Apart from the pictures, every entry below should be repeated exactly.

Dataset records
..............................

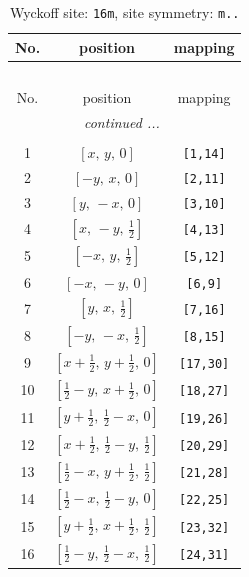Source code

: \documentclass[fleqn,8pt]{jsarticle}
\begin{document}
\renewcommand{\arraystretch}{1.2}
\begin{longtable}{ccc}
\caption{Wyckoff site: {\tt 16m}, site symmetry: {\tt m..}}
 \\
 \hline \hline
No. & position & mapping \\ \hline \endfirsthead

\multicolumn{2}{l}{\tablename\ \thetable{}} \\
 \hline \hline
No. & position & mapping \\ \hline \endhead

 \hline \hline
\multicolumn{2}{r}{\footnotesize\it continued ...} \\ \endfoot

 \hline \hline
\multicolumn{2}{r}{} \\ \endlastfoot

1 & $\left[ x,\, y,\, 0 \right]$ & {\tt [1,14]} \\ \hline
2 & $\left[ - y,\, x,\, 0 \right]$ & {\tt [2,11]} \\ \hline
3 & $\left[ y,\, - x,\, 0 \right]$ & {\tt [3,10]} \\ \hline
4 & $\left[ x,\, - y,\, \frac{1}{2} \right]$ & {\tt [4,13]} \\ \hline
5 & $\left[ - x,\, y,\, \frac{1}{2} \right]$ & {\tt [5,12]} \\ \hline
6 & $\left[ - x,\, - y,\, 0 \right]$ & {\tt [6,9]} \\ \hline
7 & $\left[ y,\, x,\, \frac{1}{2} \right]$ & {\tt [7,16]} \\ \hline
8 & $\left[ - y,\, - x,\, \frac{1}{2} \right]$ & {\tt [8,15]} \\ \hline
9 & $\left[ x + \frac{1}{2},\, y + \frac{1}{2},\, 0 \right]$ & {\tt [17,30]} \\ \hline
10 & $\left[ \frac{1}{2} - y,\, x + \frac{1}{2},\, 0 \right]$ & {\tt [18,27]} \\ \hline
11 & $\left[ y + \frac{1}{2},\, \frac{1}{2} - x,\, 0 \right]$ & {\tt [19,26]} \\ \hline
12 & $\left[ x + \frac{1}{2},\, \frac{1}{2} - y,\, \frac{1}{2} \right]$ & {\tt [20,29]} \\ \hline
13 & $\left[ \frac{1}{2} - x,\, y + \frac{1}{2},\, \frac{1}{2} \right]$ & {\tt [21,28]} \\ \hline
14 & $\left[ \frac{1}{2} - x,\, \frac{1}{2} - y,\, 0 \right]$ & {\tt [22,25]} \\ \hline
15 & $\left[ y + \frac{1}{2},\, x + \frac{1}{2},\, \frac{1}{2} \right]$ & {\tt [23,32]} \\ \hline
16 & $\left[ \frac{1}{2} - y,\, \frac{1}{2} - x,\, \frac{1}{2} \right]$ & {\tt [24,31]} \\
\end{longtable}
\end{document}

..............................

**PROBLEM SOLUTION:**
Source code

: \documentclass[fleqn,8pt]{jsarticle}
\begin{document}
\renewcommand{\arraystretch}{1.2}
\begin{longtable}{ccc}
\caption{Wyckoff site: {\tt 16m}, site symmetry: {\tt m..}}
 \\
 \hline \hline
No. & position & mapping \\ \hline \endfirsthead

\multicolumn{2}{l}{\tablename\ \thetable{}} \\
 \hline \hline
No. & position & mapping \\ \hline \endhead

 \hline \hline
\multicolumn{2}{r}{\footnotesize\it continued ...} \\ \endfoot

 \hline \hline
\multicolumn{2}{r}{} \\ \endlastfoot

1 & $\left[ x,\, y,\, 0 \right]$ & {\tt [1,14]} \\ \hline
2 & $\left[ - y,\, x,\, 0 \right]$ & {\tt [2,11]} \\ \hline
3 & $\left[ y,\, - x,\, 0 \right]$ & {\tt [3,10]} \\ \hline
4 & $\left[ x,\, - y,\, \frac{1}{2} \right]$ & {\tt [4,13]} \\ \hline
5 & $\left[ - x,\, y,\, \frac{1}{2} \right]$ & {\tt [5,12]} \\ \hline
6 & $\left[ - x,\, - y,\, 0 \right]$ & {\tt [6,9]} \\ \hline
7 & $\left[ y,\, x,\, \frac{1}{2} \right]$ & {\tt [7,16]} \\ \hline
8 & $\left[ - y,\, - x,\, \frac{1}{2} \right]$ & {\tt [8,15]} \\ \hline
9 & $\left[ x + \frac{1}{2},\, y + \frac{1}{2},\, 0 \right]$ & {\tt [17,30]} \\ \hline
10 & $\left[ \frac{1}{2} - y,\, x + \frac{1}{2},\, 0 \right]$ & {\tt [18,27]} \\ \hline
11 & $\left[ y + \frac{1}{2},\, \frac{1}{2} - x,\, 0 \right]$ & {\tt [19,26]} \\ \hline
12 & $\left[ x + \frac{1}{2},\, \frac{1}{2} - y,\, \frac{1}{2} \right]$ & {\tt [20,29]} \\ \hline
13 & $\left[ \frac{1}{2} - x,\, y + \frac{1}{2},\, \frac{1}{2} \right]$ & {\tt [21,28]} \\ \hline
14 & $\left[ \frac{1}{2} - x,\, \frac{1}{2} - y,\, 0 \right]$ & {\tt [22,25]} \\ \hline
15 & $\left[ y + \frac{1}{2},\, x + \frac{1}{2},\, \frac{1}{2} \right]$ & {\tt [23,32]} \\ \hline
16 & $\left[ \frac{1}{2} - y,\, \frac{1}{2} - x,\, \frac{1}{2} \right]$ & {\tt [24,31]} \\
\end{longtable}
\end{document}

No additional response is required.